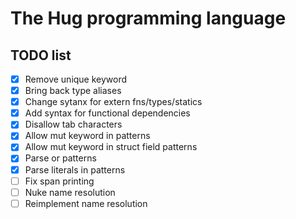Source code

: # The Hug programming language

## TODO list

- [x] Remove unique keyword
- [x] Bring back type aliases
- [x] Change sytanx for extern fns/types/statics
- [x] Add syntax for functional dependencies
- [x] Disallow tab characters
- [x] Allow mut keyword in patterns
- [x] Allow mut keyword in struct field patterns
- [x] Parse or patterns
- [x] Parse literals in patterns
- [ ] Fix span printing
- [ ] Nuke name resolution
- [ ] Reimplement name resolution
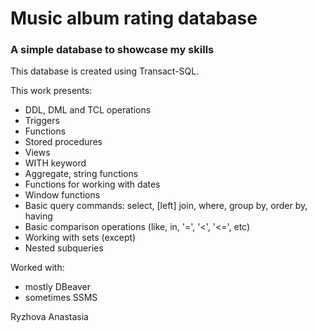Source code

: # Music album rating database
### A simple database to showcase my skills

This database is created using Transact-SQL.

This work presents:
 - DDL, DML and TCL operations
 - Triggers
 - Functions
 - Stored procedures
 - Views
 - WITH keyword
 - Aggregate, string functions
 - Functions for working with dates
 - Window functions
 - Basic query commands: select, \[left\] join, where, group by, order by, having
 - Basic comparison operations (like, in, '=', '<', '<=', etc)
 - Working with sets (except)
 - Nested subqueries

Worked with:
 - mostly DBeaver
 - sometimes SSMS

Ryzhova Anastasia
※
Problem statement:
Show all lines from the records above where the word "patterns" occurs.

Your response:
- [x] Allow mut keyword in patterns
- [x] Allow mut keyword in struct field patterns
- [x] Parse or patterns
- [x] Parse literals in patterns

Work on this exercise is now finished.